Once a year, salve in a mammoth concert centered on London’s Royal Albert Hall, find the British unleash their patriotism in a harmless celebration of the event that has become known as “The Last Night of the Proms.”
Henry Woods founded the series of eight-week summer “Promenade Concerts” of classical music in 1895, recipe and they have become a British institution. The last night is special; a time to discard the evening suits, let down the hair, and wave the Union Jack or Flag of St George while singing one’s heart out.
In recent years, the BBC has organized events in many of the nation’s main parks, with huge video screens and sound systems delivering the “Last Night” to spectators who emerge en masse, complete with beer and sandwiches, to enjoy a great time.
In my last post, I offered the words of Elgar’s Pomp and Circumstance March No 1, to those of the American public who wished to distill their patriotism into nationalistic warmongering.
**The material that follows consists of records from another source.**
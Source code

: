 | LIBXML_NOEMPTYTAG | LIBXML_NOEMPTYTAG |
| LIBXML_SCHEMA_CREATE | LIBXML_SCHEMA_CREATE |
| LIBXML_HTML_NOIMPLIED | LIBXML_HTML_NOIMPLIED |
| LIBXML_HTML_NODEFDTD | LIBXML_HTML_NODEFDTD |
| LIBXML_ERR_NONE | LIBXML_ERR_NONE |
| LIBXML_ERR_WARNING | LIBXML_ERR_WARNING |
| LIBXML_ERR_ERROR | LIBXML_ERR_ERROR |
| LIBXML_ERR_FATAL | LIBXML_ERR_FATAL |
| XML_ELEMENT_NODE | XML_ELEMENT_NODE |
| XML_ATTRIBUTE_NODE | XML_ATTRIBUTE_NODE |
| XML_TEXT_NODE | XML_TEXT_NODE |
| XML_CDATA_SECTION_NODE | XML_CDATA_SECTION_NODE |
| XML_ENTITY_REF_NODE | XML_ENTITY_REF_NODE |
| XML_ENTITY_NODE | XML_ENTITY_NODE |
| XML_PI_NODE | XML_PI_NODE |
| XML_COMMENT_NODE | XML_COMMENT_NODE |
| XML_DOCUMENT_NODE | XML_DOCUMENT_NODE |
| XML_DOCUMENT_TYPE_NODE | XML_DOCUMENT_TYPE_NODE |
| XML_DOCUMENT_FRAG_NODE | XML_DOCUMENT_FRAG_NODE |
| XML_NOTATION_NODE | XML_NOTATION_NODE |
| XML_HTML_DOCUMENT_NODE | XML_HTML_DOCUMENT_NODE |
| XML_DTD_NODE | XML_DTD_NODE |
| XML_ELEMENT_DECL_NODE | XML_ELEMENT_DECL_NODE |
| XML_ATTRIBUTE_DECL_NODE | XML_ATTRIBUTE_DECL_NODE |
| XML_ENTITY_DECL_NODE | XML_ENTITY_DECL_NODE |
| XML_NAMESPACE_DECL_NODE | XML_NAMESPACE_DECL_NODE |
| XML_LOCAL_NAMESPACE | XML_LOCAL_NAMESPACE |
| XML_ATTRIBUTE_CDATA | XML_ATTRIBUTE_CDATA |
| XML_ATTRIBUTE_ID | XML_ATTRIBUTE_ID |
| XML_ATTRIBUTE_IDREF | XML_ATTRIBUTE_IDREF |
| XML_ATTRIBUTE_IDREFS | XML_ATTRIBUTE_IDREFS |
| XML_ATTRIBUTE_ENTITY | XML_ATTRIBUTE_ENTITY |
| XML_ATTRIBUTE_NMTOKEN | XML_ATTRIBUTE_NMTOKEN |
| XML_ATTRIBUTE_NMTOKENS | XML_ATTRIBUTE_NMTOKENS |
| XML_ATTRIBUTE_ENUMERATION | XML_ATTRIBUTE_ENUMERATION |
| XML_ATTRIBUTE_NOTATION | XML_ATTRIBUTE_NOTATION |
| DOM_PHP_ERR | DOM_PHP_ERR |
The British no longer feel that need and reserve their patriotic fervor for the international sports scene, or just once a year, for the “Last Night of the Proms.”
Here then, for Flimsy Sanity, and all those other Americans who “never knew it had words”, is Mark Elder conducting the BBC Symphony Orchestra at the last night of the 2006 Proms season, in Edward Elgar’s Pomp and Circumstance March No 1, “Land of Hope and Glory.”